Exercise requirements: In the records below, find the line holding "PDFs can be" and the line holding "The query processing". Set down both, with every line between them, exactly.

Exercise materials:
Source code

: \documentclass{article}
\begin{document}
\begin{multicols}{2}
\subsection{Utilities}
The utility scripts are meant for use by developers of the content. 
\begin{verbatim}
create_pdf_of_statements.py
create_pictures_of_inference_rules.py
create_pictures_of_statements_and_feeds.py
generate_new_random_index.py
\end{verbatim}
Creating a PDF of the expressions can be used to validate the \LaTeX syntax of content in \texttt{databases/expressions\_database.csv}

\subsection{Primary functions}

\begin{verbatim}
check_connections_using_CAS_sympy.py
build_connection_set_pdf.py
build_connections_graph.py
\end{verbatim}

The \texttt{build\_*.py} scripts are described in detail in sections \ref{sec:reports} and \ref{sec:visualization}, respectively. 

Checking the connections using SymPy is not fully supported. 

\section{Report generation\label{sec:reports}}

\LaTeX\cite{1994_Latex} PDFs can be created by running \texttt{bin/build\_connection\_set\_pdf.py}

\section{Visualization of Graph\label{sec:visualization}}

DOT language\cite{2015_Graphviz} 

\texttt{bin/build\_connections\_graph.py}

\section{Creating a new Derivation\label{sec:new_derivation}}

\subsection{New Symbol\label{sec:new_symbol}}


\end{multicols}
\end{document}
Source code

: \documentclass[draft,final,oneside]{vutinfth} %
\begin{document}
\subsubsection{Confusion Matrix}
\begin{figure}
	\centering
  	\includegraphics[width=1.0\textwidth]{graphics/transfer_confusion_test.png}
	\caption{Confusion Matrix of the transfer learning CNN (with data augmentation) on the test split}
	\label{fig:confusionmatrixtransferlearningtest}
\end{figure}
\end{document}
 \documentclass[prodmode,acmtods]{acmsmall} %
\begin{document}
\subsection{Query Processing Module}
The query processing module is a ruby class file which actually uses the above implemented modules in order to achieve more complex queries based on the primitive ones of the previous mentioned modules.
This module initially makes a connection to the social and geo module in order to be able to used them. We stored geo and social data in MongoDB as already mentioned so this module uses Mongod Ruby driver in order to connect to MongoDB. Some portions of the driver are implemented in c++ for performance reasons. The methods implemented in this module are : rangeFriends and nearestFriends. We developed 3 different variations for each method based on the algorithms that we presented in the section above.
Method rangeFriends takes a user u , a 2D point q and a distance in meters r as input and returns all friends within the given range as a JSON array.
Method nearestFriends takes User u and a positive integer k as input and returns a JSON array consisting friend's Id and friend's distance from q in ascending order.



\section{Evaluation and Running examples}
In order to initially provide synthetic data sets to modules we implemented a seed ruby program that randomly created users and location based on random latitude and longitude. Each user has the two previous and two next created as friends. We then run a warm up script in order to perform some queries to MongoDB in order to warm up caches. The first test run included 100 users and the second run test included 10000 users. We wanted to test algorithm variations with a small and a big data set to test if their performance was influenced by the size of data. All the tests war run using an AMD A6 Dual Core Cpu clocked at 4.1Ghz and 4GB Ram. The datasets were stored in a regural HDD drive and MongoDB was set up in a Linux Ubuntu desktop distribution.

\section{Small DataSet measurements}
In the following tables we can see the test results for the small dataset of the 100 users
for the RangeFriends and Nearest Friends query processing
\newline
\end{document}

Result below:
\LaTeX\cite{1994_Latex} PDFs can be created by running \texttt{bin/build\_connection\_set\_pdf.py}

\section{Visualization of Graph\label{sec:visualization}}

DOT language\cite{2015_Graphviz} 

\texttt{bin/build\_connections\_graph.py}

\section{Creating a new Derivation\label{sec:new_derivation}}

\subsection{New Symbol\label{sec:new_symbol}}


\end{multicols}
\end{document}
Source code

: \documentclass[draft,final,oneside]{vutinfth} %
\begin{document}
\subsubsection{Confusion Matrix}
\begin{figure}
	\centering
  	\includegraphics[width=1.0\textwidth]{graphics/transfer_confusion_test.png}
	\caption{Confusion Matrix of the transfer learning CNN (with data augmentation) on the test split}
	\label{fig:confusionmatrixtransferlearningtest}
\end{figure}
\end{document}
 \documentclass[prodmode,acmtods]{acmsmall} %
\begin{document}
\subsection{Query Processing Module}
The query processing module is a ruby class file which actually uses the above implemented modules in order to achieve more complex queries based on the primitive ones of the previous mentioned modules.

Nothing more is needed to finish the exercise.